The senior management team that A. W. Clausen inherited over the weekend when he returned to the helm of crisis-ridden BankAmerica Corp. is divided almost evenly between executives who worked at the bank the last time Clausen ran it and newcomers brought in over the last 5 1/2 years by the giant company's deposed president, Samuel H. Armacost.
Analysts, bank insiders and former bank officers interviewed Sunday and Monday questioned whether that team will be able to work together effectively in BankAmerica's highly politicized atmosphere--one in which Clausen-bashing became almost fashionable during the Armacost era, when some Clausen loyalists were shunted aside.
The challenge is heightened, of course, by First Interstate Bancorp's unsolicited bid to acquire BankAmerica and the still-bleeding loan portfolio held by its major subsidiary, Bank of America, which includes $4.4 billion in problem loans. BankAmerica is expected to report a further operating loss later this week when third-quarter results are announced. The bank has posted net losses of $577 million so far this year, following a $337-million loss for 1985.
"A lot of people view Clausen's return as something akin to 'The Empire Strikes Back,' " said one dismayed middle-level manager. He was referring to Clausen's reputation as an aloof and autocratic leader who was more feared than liked by his subordinates. That image contrasts markedly with Armacost's shirt-sleeves informality. At 63, Clausen is nearly a generation older than the 47-year-old Armacost, his former protege.
Indeed, it is said that during Clausen's previous reign as head of BankAmerica, from 1970 to 1981, his stern personality and tendency to centralize authority led to the defection of several talented executives who went on to distinguish themselves as heads of their own banks. They include G. Robert Truex Jr., chairman and chief executive of Rainier Bancorp in Seattle, and Joseph J. Pinola, whose Los Angeles-based First Interstate now seeks to acquire BankAmerica.
'Out of Touch'
"The directors who picked Clausen are out of touch with the Bank of America of today," one Armacost loyalist contended.
"They seem to think they can turn back the clock," he added, to the era before deregulation, when Bank of America's steady record of growing earnings was the envy of the banking industry. "They can't."
BankAmerica may be in for another bout of high-level turnover if Clausen--who is known to resent criticism from within the bank that he left it ill-prepared to meet the rigors of deregulation and saddled with loans that soon soured--takes the opportunity to settle old scores.
Clausen, who has scheduled his first management meeting for today and is expected to hold a press conference later this week, was unavailable for comment Monday. However, in accepting the board of director's call Sunday to return to BankAmerica, he said: "I don't intend to waste time looking back."
Meanwhile, bank spokesman Peter Magnani sought to play down the idea of high-level contention, saying: "It is rank speculation at this point to talk about conflict in this highly competent, very well-experienced group of managers."
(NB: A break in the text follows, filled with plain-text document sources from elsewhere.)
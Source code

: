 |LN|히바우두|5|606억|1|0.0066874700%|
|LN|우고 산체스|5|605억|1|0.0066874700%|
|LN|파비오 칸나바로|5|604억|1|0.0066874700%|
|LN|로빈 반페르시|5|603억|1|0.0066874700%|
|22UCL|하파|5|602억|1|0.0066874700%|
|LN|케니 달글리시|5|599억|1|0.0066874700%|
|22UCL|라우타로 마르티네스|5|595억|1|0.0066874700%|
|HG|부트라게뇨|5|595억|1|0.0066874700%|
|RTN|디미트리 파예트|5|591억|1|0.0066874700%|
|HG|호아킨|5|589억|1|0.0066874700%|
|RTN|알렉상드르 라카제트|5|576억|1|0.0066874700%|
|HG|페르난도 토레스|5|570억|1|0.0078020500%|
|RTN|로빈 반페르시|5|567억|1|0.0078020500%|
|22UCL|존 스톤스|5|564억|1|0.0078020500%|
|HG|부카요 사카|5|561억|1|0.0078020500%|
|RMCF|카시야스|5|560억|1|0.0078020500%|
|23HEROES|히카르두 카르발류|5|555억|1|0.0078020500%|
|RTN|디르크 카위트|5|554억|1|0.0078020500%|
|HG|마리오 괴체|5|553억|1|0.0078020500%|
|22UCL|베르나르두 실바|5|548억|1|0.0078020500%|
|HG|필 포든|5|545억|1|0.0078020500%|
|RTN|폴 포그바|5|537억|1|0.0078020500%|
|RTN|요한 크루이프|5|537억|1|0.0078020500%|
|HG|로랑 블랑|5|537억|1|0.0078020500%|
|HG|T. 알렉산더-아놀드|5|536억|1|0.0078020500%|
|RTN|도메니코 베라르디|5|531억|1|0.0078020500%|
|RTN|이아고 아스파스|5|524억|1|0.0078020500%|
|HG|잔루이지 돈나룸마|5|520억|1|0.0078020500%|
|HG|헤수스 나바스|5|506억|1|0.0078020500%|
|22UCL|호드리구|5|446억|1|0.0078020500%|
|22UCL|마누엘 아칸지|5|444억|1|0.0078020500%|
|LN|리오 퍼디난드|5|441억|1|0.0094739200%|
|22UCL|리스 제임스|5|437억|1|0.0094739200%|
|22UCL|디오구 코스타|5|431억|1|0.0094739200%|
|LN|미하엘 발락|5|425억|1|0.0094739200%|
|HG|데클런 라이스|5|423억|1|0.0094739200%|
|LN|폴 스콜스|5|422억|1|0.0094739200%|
In any case, few expect immediate changes. "I assume there will be a period during which Clausen gets used to the people he inherited, and vice versa," said Donald Crowley, an analyst who follows BankAmerica for Keefe, Bruyette & Woods in San Francisco. "I would hope the management situation will stabilize."
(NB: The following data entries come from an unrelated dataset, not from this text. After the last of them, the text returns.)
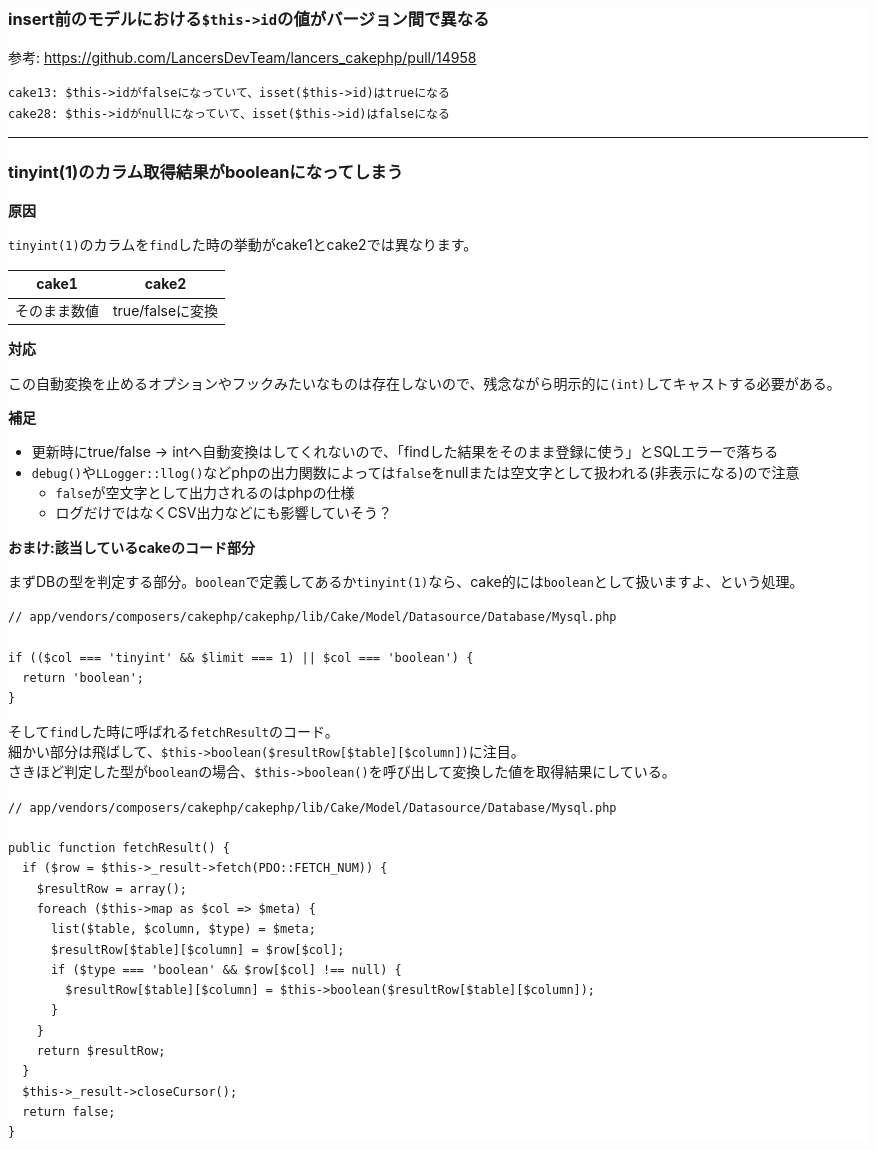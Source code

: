 ### insert前のモデルにおける`$this->id`の値がバージョン間で異なる
参考: https://github.com/LancersDevTeam/lancers_cakephp/pull/14958  

```
cake13: $this->idがfalseになっていて、isset($this->id)はtrueになる
cake28: $this->idがnullになっていて、isset($this->id)はfalseになる
```

---

### tinyint(1)のカラム取得結果がbooleanになってしまう

**原因**

`tinyint(1)`のカラムを`find`した時の挙動がcake1とcake2では異なります。  

|cake1|cake2|
|---|---|
|そのまま数値|true/falseに変換|

**対応**

この自動変換を止めるオプションやフックみたいなものは存在しないので、残念ながら明示的に`(int)`してキャストする必要がある。

**補足**

- 更新時にtrue/false -> intへ自動変換はしてくれないので、「findした結果をそのまま登録に使う」とSQLエラーで落ちる  
- `debug()`や`LLogger::llog()`などphpの出力関数によっては`false`をnullまたは空文字として扱われる(非表示になる)ので注意
    - `false`が空文字として出力されるのはphpの仕様
    - ログだけではなくCSV出力などにも影響していそう？

**おまけ:該当しているcakeのコード部分**

まずDBの型を判定する部分。`boolean`で定義してあるか`tinyint(1)`なら、cake的には`boolean`として扱いますよ、という処理。  

```
// app/vendors/composers/cakephp/cakephp/lib/Cake/Model/Datasource/Database/Mysql.php

if (($col === 'tinyint' && $limit === 1) || $col === 'boolean') {
  return 'boolean';
}
```

そして`find`した時に呼ばれる`fetchResult`のコード。  
細かい部分は飛ばして、`$this->boolean($resultRow[$table][$column])`に注目。  
さきほど判定した型が`boolean`の場合、`$this->boolean()`を呼び出して変換した値を取得結果にしている。  

```
// app/vendors/composers/cakephp/cakephp/lib/Cake/Model/Datasource/Database/Mysql.php

public function fetchResult() {
  if ($row = $this->_result->fetch(PDO::FETCH_NUM)) {
    $resultRow = array();
    foreach ($this->map as $col => $meta) {
      list($table, $column, $type) = $meta;
      $resultRow[$table][$column] = $row[$col];
      if ($type === 'boolean' && $row[$col] !== null) {
        $resultRow[$table][$column] = $this->boolean($resultRow[$table][$column]);
      }
    }
    return $resultRow;
  }
  $this->_result->closeCursor();
  return false;
}
```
Of the 20 BankAmerica officers ranked executive vice president or higher, 11 were at the bank under Clausen and nine joined after Clausen left to head the World Bank in Washington.
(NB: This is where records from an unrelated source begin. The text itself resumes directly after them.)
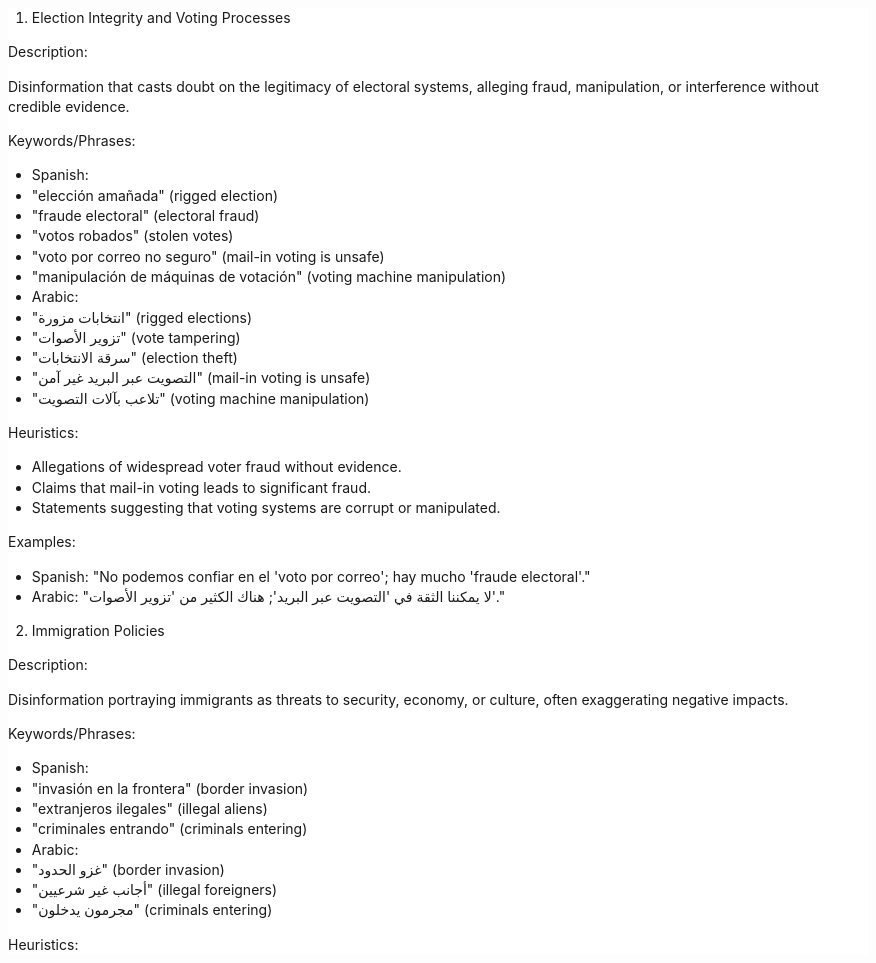 
1. Election Integrity and Voting Processes

Description:

Disinformation that casts doubt on the legitimacy of electoral systems, alleging fraud, manipulation, or interference without credible evidence.

Keywords/Phrases:


* Spanish:
* "elección amañada" (rigged election)
* "fraude electoral" (electoral fraud)
* "votos robados" (stolen votes)
* "voto por correo no seguro" (mail-in voting is unsafe)
* "manipulación de máquinas de votación" (voting machine manipulation)
* Arabic:
* "انتخابات مزورة" (rigged elections)
* "تزوير الأصوات" (vote tampering)
* "سرقة الانتخابات" (election theft)
* "التصويت عبر البريد غير آمن" (mail-in voting is unsafe)
* "تلاعب بآلات التصويت" (voting machine manipulation)

Heuristics:


* Allegations of widespread voter fraud without evidence.
* Claims that mail-in voting leads to significant fraud.
* Statements suggesting that voting systems are corrupt or manipulated.

Examples:


* Spanish: "No podemos confiar en el 'voto por correo'; hay mucho 'fraude electoral'."
* Arabic: "لا يمكننا الثقة في 'التصويت عبر البريد'; هناك الكثير من 'تزوير الأصوات'."




2. Immigration Policies

Description:

Disinformation portraying immigrants as threats to security, economy, or culture, often exaggerating negative impacts.

Keywords/Phrases:


* Spanish:
* "invasión en la frontera" (border invasion)
* "extranjeros ilegales" (illegal aliens)
* "criminales entrando" (criminals entering)
* Arabic:
* "غزو الحدود" (border invasion)
* "أجانب غير شرعيين" (illegal foreigners)
* "مجرمون يدخلون" (criminals entering)

Heuristics:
"It's not yet clear which of them will be reporting to him," Magnani said. "Clausen himself will be making that decision, in time."
Clausen seems well aware of the need to forge an effective management team. One indication: He dined Saturday night with Thomas A. Cooper, the former Methodist minister who was named president of Bank of America in March and on Sunday was given the additional title of president of the holding company.
Although the two men hardly know each other, Clausen and Cooper are both "very tough, hard-working individuals with very high standards," analyst Crowley said. Still, Cooper is thought to have harbored ambitions for Clausen's job, and he has many supporters within the bank.
Other top officers with whom Clausen has never worked before include a large contingent from rival Wells Fargo Bank, including Frank Newman, BankAmerica's newly named vice chairman and chief financial officer; Glenhall Taylor, vice chairman for credit policy, and Lewis Coleman, executive vice president for credit in the world banking division.
Clausen will also have to get to know Robert Beck, a former IBM executive who heads BankAmerica's personnel department, and Daniel Costello, an American Express veteran in charge of corporate real estate. Both have been critical of the bank's past practices in their respective areas under Clausen.
Top executives who worked at BankAmerica during Clausen's prior reign include Robert W. Frick, vice chairman of world banking; James P. Miscoll, executive vice president and head of Southern California operations, and Stephen T. McLin, executive vice president for strategic planning. But almost all owe their current positions to Armacost. And some have been harshly critical of the condition in which Clausen left the bank, pointing to deficiencies in BankAmerica's computer and credit-monitoring systems.
"It's unfair to rap someone who's been gone five years," one Bank of America executive said Sunday. "For now, I'll give him the benefit of the doubt."